The Sopranos

Oct 28, 2002  •  Post A Comment

I find myself working harder than I ever did before. I’ve been a show runner once before, but that was with my own show and it was very short-lived. This has been a change for me-seeing how many people depend on the “Soprano” factory for their livelihood and how so many people have so much of their lives tied up in it. I’m sort of the president of the “Sopranos” factory. I never saw myself as that before. There’s a crew of 180 people, plus people at HBO and assorted vendors and writers. So it is really like a family business. I’m at the top of the family business, and it’s a lot of people to manage and a lot of personalities that I never had to manage before.

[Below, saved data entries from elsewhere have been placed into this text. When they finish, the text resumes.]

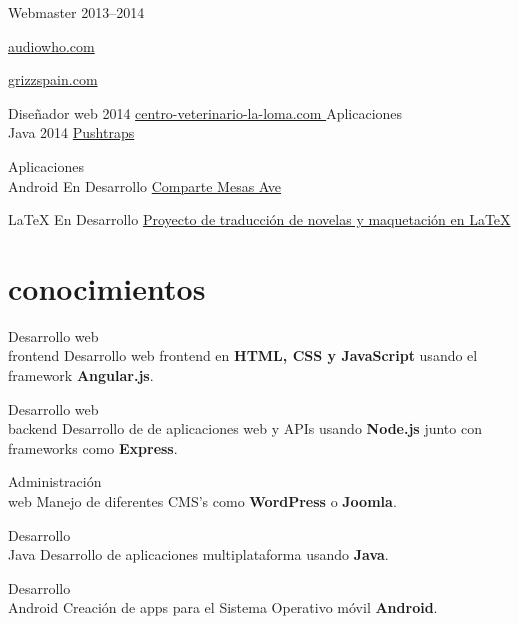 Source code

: \documentclass[hidelinks]{friggeri-cv} %
\begin{document}
\begin{entrylist}
\entry
{Webmaster}
{}
{2013--2014}
{
\href{http://bit.ly/1EkBjUB}{audiowho.com \hspace{0.5em} \faLink}

\href{http://bit.ly/1EJiCHz}{grizzspain.com \hspace{0.5em} \faLink}
}
\entry
{Diseñador web}
{}
{2014}
{
\href{http://bit.ly/1JqdhYn}{centro-veterinario-la-loma.com \hspace{0.5em} \faLink}
}
\entry
{Aplicaciones \\ Java}
{}
{2014}
{
\href{http://bit.ly/18gBD9M}{Pushtraps \hspace{0.5em} \faLink}
}

\entry
{Aplicaciones \\ Android}
{}
{En Desarrollo}
{
\href{http://bit.ly/18gBdjQ}{Comparte Mesas Ave \hspace{0.5em} \faLink}
}

\entry
{\LaTeX}
{}
{En Desarrollo}
{
\href{http://bit.ly/1C2wIWs}{Proyecto de traducción de novelas y
maquetación en \LaTeX \hspace{0.5em} \faLink}
}

\end{entrylist}


\section{conocimientos}

\begin{entrylist}
\entry
{Desarrollo web \\ frontend}
{}
{}
{Desarrollo web frontend en \textbf{HTML, CSS y JavaScript} usando el framework
\textbf{Angular.js}.}

\entry
{Desarrollo web  \\ backend}
{}
{}
{Desarrollo de  de aplicaciones web y APIs usando \textbf{Node.js} junto con
frameworks como \textbf{Express}.}

\entry
{Administración \\ web}
{}
{}
{Manejo de diferentes CMS's como \textbf{WordPress} o \textbf{Joomla}.}

\entry
{Desarrollo \\ Java}
{}
{}
{Desarrollo de aplicaciones multiplataforma usando \textbf{Java}.}

\entry
{Desarrollo \\ Android}
{}
{}
{Creación de apps para el Sistema Operativo móvil \textbf{Android}.}

\end{entrylist}
\end{document}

In a way it’s like becoming a father signaled my becoming an adult-only this is even more so. You realize that people depend on you and the business you make for their livelihood. I never expected the weight of that until it happened. Maybe people who went to business school know that, but I never did.
We never thought it would be a hit. When we made the pilot, I thought they’d never buy it. Then when they did, I thought we’d be out of there in one season. First of all, there’s a standard law of averages for a series-most of them do fail. And I thought there were elements of this show that would never find a home in the hearts of people.
I think the first thing that we did right was hiring James Gandolfini in the role of Tony. He makes the character intriguing to people and likable. He’s got those dimples and great eyes; he seems very deep. And he has a big heart. For all the brutality and caginess of the character, I think he lets people see that there are things that Tony cares about and there is a sweetness underneath it all.
[HBO] hasn’t been hands off-it’s just [that] you feel that you are in a partnership and not [in] an adversarial situation. They have been very supportive. They want to support you. They aren’t going to let you drive the bus off the cliff, but at least you both agree that it’s a bus.